Following his father's example, his will ordered a full heraldic funeral, with alms to be distributed throughout the county. Statues survive of Nicholas Wadham and his wife Dorothy Petre at their foundation, Wadham College, Oxford, high on the external wall of one of the buildings. Thomas Moore (1779–1852) described him as "an ancient schismatic", referring to his attendance at Church of England services, and described Wadham as "dying a Catholic".

==Succession==
At his death he owned almost 30 manors and other lands and tenements in the counties of Devon, Dorset and Somerset, including:

- Manor of Wadham, Knowstone, Devon: original seat of the family, from which they took their name
- Manor of Silverton, Devon: purchased in 1386 by Sir John Wadham
- Edge in Branscombe, Devon: estate purchased c. 1370 by Sir John Wadham
- Merryfield in Ilton near Yeovil, Somerset which became the main seat of the family: built on land purchased around 1400 by Sir John Wadham from Cecily de Beauchamp a sister and co-heiress of John Beauchamp, 3rd Baron Beauchamp of Somerset of the feudal barony of Hatch Beauchamp, with nearby land at Braydon inherited by a later generation of the Wadham family from Sir Stephen Popham.
- Broad life [sic]
- Pole Anthony (from the Rede (or Read) family to Popham to Wadham)
- Manor of Penselwood, Somerset: part of the inheritance of Margaret Chiseldon of the Manor of Holcombe Rogus, Devon, who married Sir William Wadham (died 1452).
- Chiselborough, Somerset
- Manor of Haydon, Somerset
- Norcot
- Widicomb
- Sydmouth
- Wirgland
- Manor of Lustleigh, Devon purchased 1403 by Sir John Wadham. The medieval hall and solar still exist: "Uphill and Great Hall, Mapstone Hill: A major medieval house preserving two fine roofs, the property of the Wadham family of Ilminster in the C15 ..The date may be c.1400."
- Eton
- Tidcock
- Oldbury
- Cullioford
- Guttesham (not Gittesham, Devon, never held by Wadham)

He died childless, and all his estates and other wealth had been expected to pass to the children of his three sisters:
- Joan Wadham (d. 1603), widow of Sir Giles Strangways, MP, ancestors of the Earls of Ilchester, and then Sir John Young, MP. She bore the former 4 sons and 2 daughters, and the latter 2 daughters and a son. In 1592, she was a party in the landmark Case of the Swans.
- Margaret Wadham, wife of Sir Nicholas Martyn (1529–1595) of Athelhampton, Dorset. The couple's monumental brass, showing them kneeling beneath an escutcheon with the ancient arms of FitzMartin (Argent, two bars gules) impaling Wadham, survives in St Mary's Church, Puddletown, Dorset.
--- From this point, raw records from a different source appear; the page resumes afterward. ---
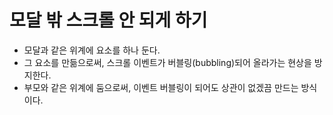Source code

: # 모달 밖 스크롤 안 되게 하기

-   모달과 같은 위계에 요소를 하나 둔다.
-   그 요소를 만듦으로써, 스크롤 이벤트가 버블링(bubbling)되어 올라가는 현상을 방지한다.
-   부모와 같은 위계에 둠으로써, 이벤트 버블링이 되어도 상관이 없겠끔 만드는 방식이다.
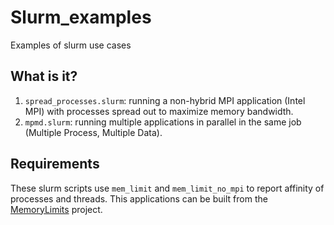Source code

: # Slurm_examples

Examples of slurm use cases

## What is it?

1. `spread_processes.slurm`: running a non-hybrid MPI application (Intel MPI) with
   processes spread out to maximize memory bandwidth.
1. `mpmd.slurm`: running multiple applications in parallel in the same job (Multiple
   Process, Multiple Data).

## Requirements

These slurm scripts use `mem_limit` and `mem_limit_no_mpi` to report affinity of
processes and threads.  This applications can be built from the [MemoryLimits](https://github.com/gjbex/MemoryLimits) project.

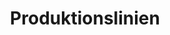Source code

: ---
layout: article
title: Produktionslinien
description: 
  - Dieses Template beinhaltet den Status von zwei Produktionslinien in einer Halle.
lang: de
weight: 500
isDraft: false
ref: Production_Lines
category:
  - Production
image: Production_Lines_DE.png
download: Production_Lines_DE.pbmx
overview_description:
overview_benefits:
overview_data_sources:
---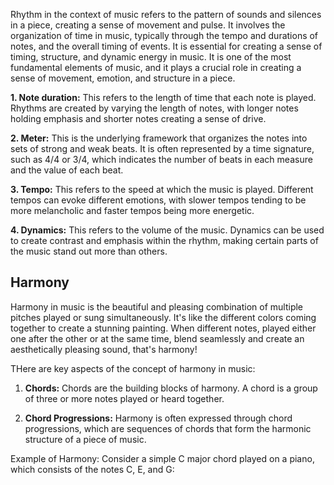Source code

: Rhythm in the context of music refers to the pattern of sounds and silences in a piece, creating a sense of movement and pulse. It involves the organization of time in music, typically through the tempo and durations of notes, and the overall timing of events. It is essential for creating a sense of timing, structure, and dynamic energy in music. It is one of the most fundamental elements of music, and it plays a crucial role in creating a sense of movement, emotion, and structure in a piece.

**1. Note duration:** This refers to the length of time that each note is played. Rhythms are created by varying the length of notes, with longer notes holding emphasis and shorter notes creating a sense of drive.

**2. Meter:** This is the underlying framework that organizes the notes into sets of strong and weak beats. It is often represented by a time signature, such as 4/4 or 3/4, which indicates the number of beats in each measure and the value of each beat.

**3. Tempo:** This refers to the speed at which the music is played. Different tempos can evoke different emotions, with slower tempos tending to be more melancholic and faster tempos being more energetic.

**4. Dynamics:** This refers to the volume of the music. Dynamics can be used to create contrast and emphasis within the rhythm, making certain parts of the music stand out more than others.

## Harmony
Harmony in music is the beautiful and pleasing combination of multiple pitches played or sung simultaneously. It's like the different colors coming together to create a stunning painting. When different notes, played either one after the other or at the same time, blend seamlessly and create an aesthetically pleasing sound, that's harmony!

THere are key aspects of the concept of harmony in music:

1. **Chords:** Chords are the building blocks of harmony. A chord is a group of three or more notes played or heard together. 
    
2. **Chord Progressions:** Harmony is often expressed through chord progressions, which are sequences of chords that form the harmonic structure of a piece of music. 

Example of Harmony: Consider a simple C major chord played on a piano, which consists of the notes C, E, and G: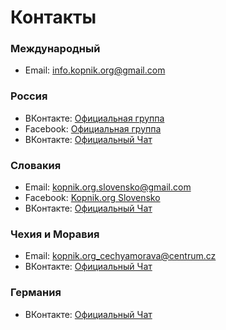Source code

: # Контакты

### Международный

* Email: [info.kopnik.org@gmail.com](mailto:info.kopnik.org@gmail.com)

### Россия

* ВКонтакте: [Официальная группа](https://vk.com/kopnik_org)
* Facebook: [Официальная группа](https://www.facebook.com/kopnik.org)
* ВКонтакте: [Официальный Чат](https://vk.me/join/gPg9/g6wjgknBe034BdDdOdcjvU1MtJKZ7o=)

### Словакия

* Email: [kopnik.org.slovensko@gmail.com](mailto:kopnik.org.slovensko@gmail.com)
* Facebook: [Kopnik.org Slovensko](https://www.facebook.com/Kopnikorg-Slovensko-101296908796560)
* ВКонтакте: [Официальный Чат](https://vk.me/join/ZSCVBGO4a0LoMW4lNGcVJd8CHxUuW2vUBPw=)

### Чехия и Моравия

* Email: [kopnik.org_cechyamorava@centrum.cz](mailto:kopnik.org_cechyamorava@centrum.cz)
* ВКонтакте: [Официальный Чат](https://vk.me/join/g2yb7XBo9y7tUicteV6G4FeEAMFE0yUGSUU=)

### Германия

* ВКонтакте: [Официальный Чат](https://vk.me/join/W0zNFuTarP4nFi81vOyBsVBPsAYoyGYJgRY=)
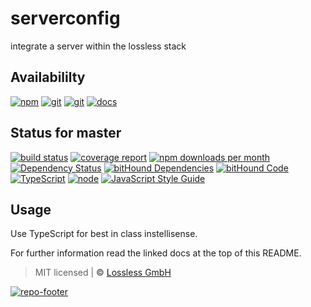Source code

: # serverconfig

integrate a server within the lossless stack

## Availabililty

[![npm](https://shipzone.gitlab.io/assets/repo-button-npm.svg)](https://www.npmjs.com/package/serverconfig)
[![git](https://shipzone.gitlab.io/assets/repo-button-git.svg)](https://GitLab.com/shipzone/serverconfig)
[![git](https://shipzone.gitlab.io/assets/repo-button-mirror.svg)](https://github.com/shipzone/serverconfig)
[![docs](https://shipzone.gitlab.io/assets/repo-button-docs.svg)](https://shipzone.gitlab.io/serverconfig/)

## Status for master

[![build status](https://GitLab.com/shipzone/serverconfig/badges/master/build.svg)](https://GitLab.com/shipzone/serverconfig/commits/master)
[![coverage report](https://GitLab.com/shipzone/serverconfig/badges/master/coverage.svg)](https://GitLab.com/shipzone/serverconfig/commits/master)
[![npm downloads per month](https://img.shields.io/npm/dm/serverconfig.svg)](https://www.npmjs.com/package/serverconfig)
[![Dependency Status](https://david-dm.org/shipzone/serverconfig.svg)](https://david-dm.org/shipzone/serverconfig)
[![bitHound Dependencies](https://www.bithound.io/github/shipzone/serverconfig/badges/dependencies.svg)](https://www.bithound.io/github/shipzone/serverconfig/master/dependencies/npm)
[![bitHound Code](https://www.bithound.io/github/shipzone/serverconfig/badges/code.svg)](https://www.bithound.io/github/shipzone/serverconfig)
[![TypeScript](https://img.shields.io/badge/TypeScript-2.x-blue.svg)](https://nodejs.org/dist/latest-v6.x/docs/api/)
[![node](https://img.shields.io/badge/node->=%206.x.x-blue.svg)](https://nodejs.org/dist/latest-v6.x/docs/api/)
[![JavaScript Style Guide](https://img.shields.io/badge/code%20style-standard-brightgreen.svg)](http://standardjs.com/)

## Usage

Use TypeScript for best in class instellisense.

For further information read the linked docs at the top of this README.

> MIT licensed | **&copy;** [Lossless GmbH](https://lossless.gmbh)

[![repo-footer](https://shipzone.gitlab.io/assets/repo-footer.svg)](https://push.rocks)
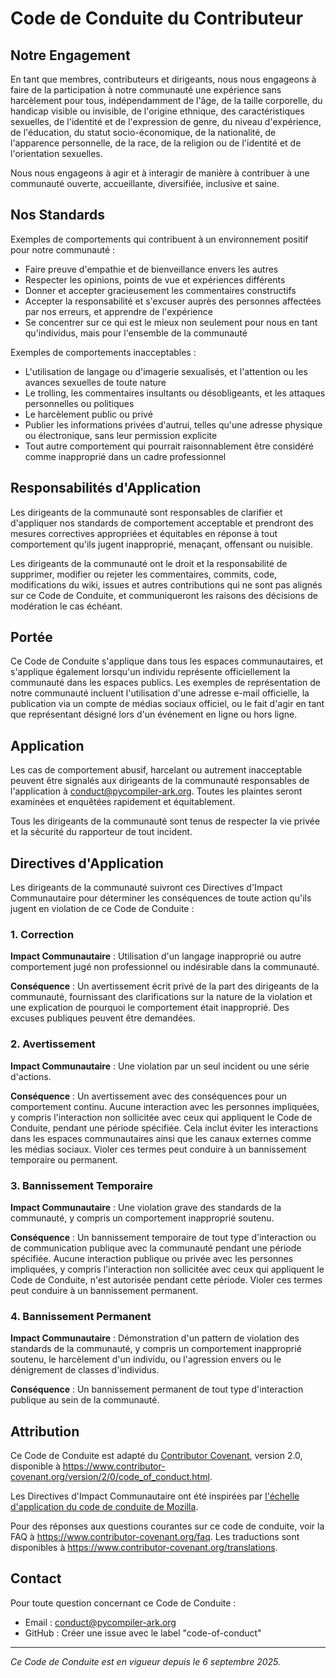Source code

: # Code de Conduite du Contributeur

## Notre Engagement

En tant que membres, contributeurs et dirigeants, nous nous engageons à faire de la participation à notre communauté une expérience sans harcèlement pour tous, indépendamment de l'âge, de la taille corporelle, du handicap visible ou invisible, de l'origine ethnique, des caractéristiques sexuelles, de l'identité et de l'expression de genre, du niveau d'expérience, de l'éducation, du statut socio-économique, de la nationalité, de l'apparence personnelle, de la race, de la religion ou de l'identité et de l'orientation sexuelles.

Nous nous engageons à agir et à interagir de manière à contribuer à une communauté ouverte, accueillante, diversifiée, inclusive et saine.

## Nos Standards

Exemples de comportements qui contribuent à un environnement positif pour notre communauté :

* Faire preuve d'empathie et de bienveillance envers les autres
* Respecter les opinions, points de vue et expériences différents
* Donner et accepter gracieusement les commentaires constructifs
* Accepter la responsabilité et s'excuser auprès des personnes affectées par nos erreurs, et apprendre de l'expérience
* Se concentrer sur ce qui est le mieux non seulement pour nous en tant qu'individus, mais pour l'ensemble de la communauté

Exemples de comportements inacceptables :

* L'utilisation de langage ou d'imagerie sexualisés, et l'attention ou les avances sexuelles de toute nature
* Le trolling, les commentaires insultants ou désobligeants, et les attaques personnelles ou politiques
* Le harcèlement public ou privé
* Publier les informations privées d'autrui, telles qu'une adresse physique ou électronique, sans leur permission explicite
* Tout autre comportement qui pourrait raisonnablement être considéré comme inapproprié dans un cadre professionnel

## Responsabilités d'Application

Les dirigeants de la communauté sont responsables de clarifier et d'appliquer nos standards de comportement acceptable et prendront des mesures correctives appropriées et équitables en réponse à tout comportement qu'ils jugent inapproprié, menaçant, offensant ou nuisible.

Les dirigeants de la communauté ont le droit et la responsabilité de supprimer, modifier ou rejeter les commentaires, commits, code, modifications du wiki, issues et autres contributions qui ne sont pas alignés sur ce Code de Conduite, et communiqueront les raisons des décisions de modération le cas échéant.

## Portée

Ce Code de Conduite s'applique dans tous les espaces communautaires, et s'applique également lorsqu'un individu représente officiellement la communauté dans les espaces publics. Les exemples de représentation de notre communauté incluent l'utilisation d'une adresse e-mail officielle, la publication via un compte de médias sociaux officiel, ou le fait d'agir en tant que représentant désigné lors d'un événement en ligne ou hors ligne.

## Application

Les cas de comportement abusif, harcelant ou autrement inacceptable peuvent être signalés aux dirigeants de la communauté responsables de l'application à conduct@pycompiler-ark.org. Toutes les plaintes seront examinées et enquêtées rapidement et équitablement.

Tous les dirigeants de la communauté sont tenus de respecter la vie privée et la sécurité du rapporteur de tout incident.

## Directives d'Application

Les dirigeants de la communauté suivront ces Directives d'Impact Communautaire pour déterminer les conséquences de toute action qu'ils jugent en violation de ce Code de Conduite :

### 1. Correction

**Impact Communautaire** : Utilisation d'un langage inapproprié ou autre comportement jugé non professionnel ou indésirable dans la communauté.

**Conséquence** : Un avertissement écrit privé de la part des dirigeants de la communauté, fournissant des clarifications sur la nature de la violation et une explication de pourquoi le comportement était inapproprié. Des excuses publiques peuvent être demandées.

### 2. Avertissement

**Impact Communautaire** : Une violation par un seul incident ou une série d'actions.

**Conséquence** : Un avertissement avec des conséquences pour un comportement continu. Aucune interaction avec les personnes impliquées, y compris l'interaction non sollicitée avec ceux qui appliquent le Code de Conduite, pendant une période spécifiée. Cela inclut éviter les interactions dans les espaces communautaires ainsi que les canaux externes comme les médias sociaux. Violer ces termes peut conduire à un bannissement temporaire ou permanent.

### 3. Bannissement Temporaire

**Impact Communautaire** : Une violation grave des standards de la communauté, y compris un comportement inapproprié soutenu.

**Conséquence** : Un bannissement temporaire de tout type d'interaction ou de communication publique avec la communauté pendant une période spécifiée. Aucune interaction publique ou privée avec les personnes impliquées, y compris l'interaction non sollicitée avec ceux qui appliquent le Code de Conduite, n'est autorisée pendant cette période. Violer ces termes peut conduire à un bannissement permanent.

### 4. Bannissement Permanent

**Impact Communautaire** : Démonstration d'un pattern de violation des standards de la communauté, y compris un comportement inapproprié soutenu, le harcèlement d'un individu, ou l'agression envers ou le dénigrement de classes d'individus.

**Conséquence** : Un bannissement permanent de tout type d'interaction publique au sein de la communauté.

## Attribution

Ce Code de Conduite est adapté du [Contributor Covenant][homepage], version 2.0, disponible à https://www.contributor-covenant.org/version/2/0/code_of_conduct.html.

Les Directives d'Impact Communautaire ont été inspirées par [l'échelle d'application du code de conduite de Mozilla](https://github.com/mozilla/diversity).

[homepage]: https://www.contributor-covenant.org

Pour des réponses aux questions courantes sur ce code de conduite, voir la FAQ à https://www.contributor-covenant.org/faq. Les traductions sont disponibles à https://www.contributor-covenant.org/translations.

## Contact

Pour toute question concernant ce Code de Conduite :
- Email : conduct@pycompiler-ark.org
- GitHub : Créer une issue avec le label "code-of-conduct"

---

*Ce Code de Conduite est en vigueur depuis le 6 septembre 2025.*
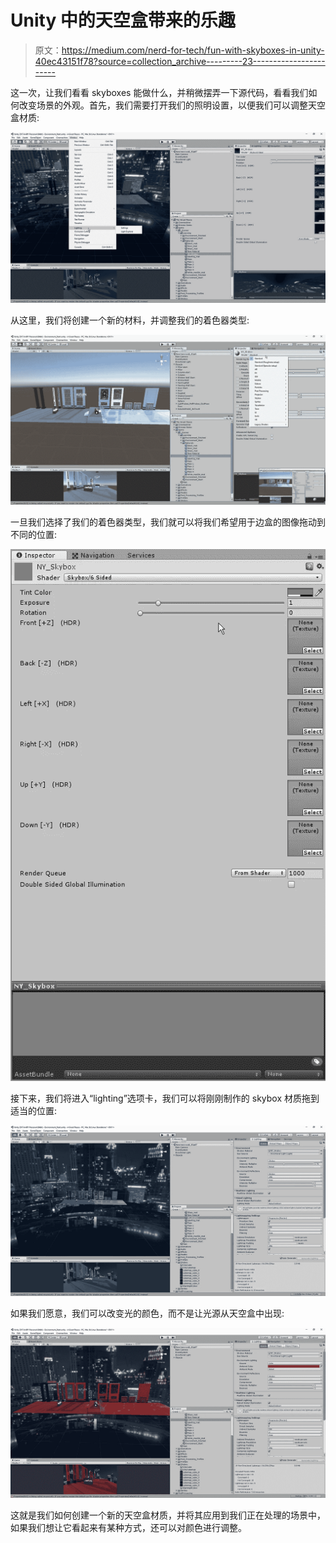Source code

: # Unity 中的天空盒带来的乐趣

> 原文：<https://medium.com/nerd-for-tech/fun-with-skyboxes-in-unity-40ec43151f78?source=collection_archive---------23----------------------->

这一次，让我们看看 skyboxes 能做什么，并稍微摆弄一下源代码，看看我们如何改变场景的外观。首先，我们需要打开我们的照明设置，以便我们可以调整天空盒材质:

![](img/d020f20ea9fd19ee7b86cfe7b4fe90de.png)

从这里，我们将创建一个新的材料，并调整我们的着色器类型:

![](img/e9add95ac139c38e63999be820319b95.png)

一旦我们选择了我们的着色器类型，我们就可以将我们希望用于边盒的图像拖动到不同的位置:

![](img/5c4434c0ed98bdf9c4e9bb6c15d0ea42.png)

接下来，我们将进入“lighting”选项卡，我们可以将刚刚制作的 skybox 材质拖到适当的位置:

![](img/d0a9cb2539279d68726810a44c307cc9.png)

如果我们愿意，我们可以改变光的颜色，而不是让光源从天空盒中出现:

![](img/eb07a61a9c6044feabf8bc20036c187d.png)

这就是我们如何创建一个新的天空盒材质，并将其应用到我们正在处理的场景中，如果我们想让它看起来有某种方式，还可以对颜色进行调整。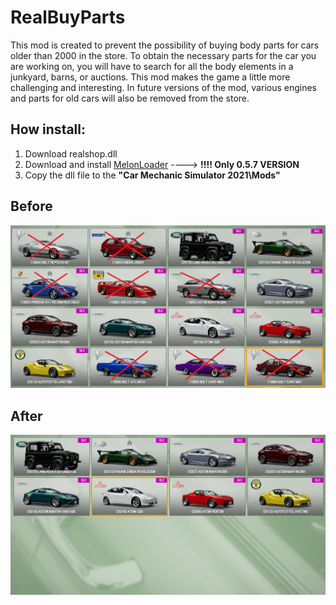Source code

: # RealBuyParts

This mod is created to prevent the possibility of buying body parts for cars older than 2000 in the store. To obtain the necessary parts for the car you are working on, you will have to search for all the body elements in a junkyard, barns, or auctions. This mod makes the game a little more challenging and interesting. In future versions of the mod, various engines and parts for old cars will also be removed from the store.


## How install: 
1. Download realshop.dll
2. Download and install [MelonLoader](https://melonwiki.xyz/#/?id=requirements) ----> **!!!!   Only 0.5.7 VERSION**
3. Copy the dll file to the **"Car Mechanic Simulator 2021\Mods"**

## Before
<p align="center">
  <img src="/Assets/before.png" alt="before">
</p>

## After
<p align="center">
  <img src="/Assets/after.png" alt="before">
</p>
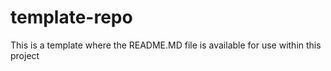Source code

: # template-repo
This is a template where the README.MD file is available for use within this project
Nicholas Martyn, in full armour, kneels bare-headed before an altar on which is an open book. His three sons, who all predeceased him, kneel behind him. To the right is his wife Margaret Wadham, behind whom kneel their seven daughters, of whom four survived as co-heiresses. Athelhampton descended by marriage of their daughter Elizabeth Martin to Henry Brune to Mary Brune, who married Sir Ralph Bankes of Kingston Lacy and Corfe Castle, their great-great-granddaughter.
- Florence Wadham (d. 1596), wife of Sir John Wyndham (d. 1572) of Orchard Wyndham, Watchet, in Somerset, and mother of Sir John Wyndham (1558–1645), ancestor of the Wyndham Earls of Egremont of Petworth House in Sussex.
Instead he determined to use much of his wealth to perpetuate his name and in 1606 he founded an almshouse for eight poor people at Ilton. Wadham had also been saving money to found a college at Oxford, yet his intentions had not been written down and his instructions on his death-bed were contradictory. Despite this, his wife Dorothy, adding much of her own paternal inheritance, attended to his wishes and, in her old age, oversaw the construction Wadham College, Oxford to its completion.

The descendants of his sisters nevertheless still received large inheritances from Nicholas Wadham, including the manor of Ilton (to Wyndham); the manor of Wadham, Knowstone, (to Wyndham and Strangways); Lustleigh (to Wyndham and Strangways); Edge, Branscombe (to Wyndham and Strangways), Silverton in Devon (to Wyndham); Chiselborough (to Strangways) etc. Today, in 2017, the Wadham family's Merryfield estate is still owned by the Wyndham family of Orchard Wyndham.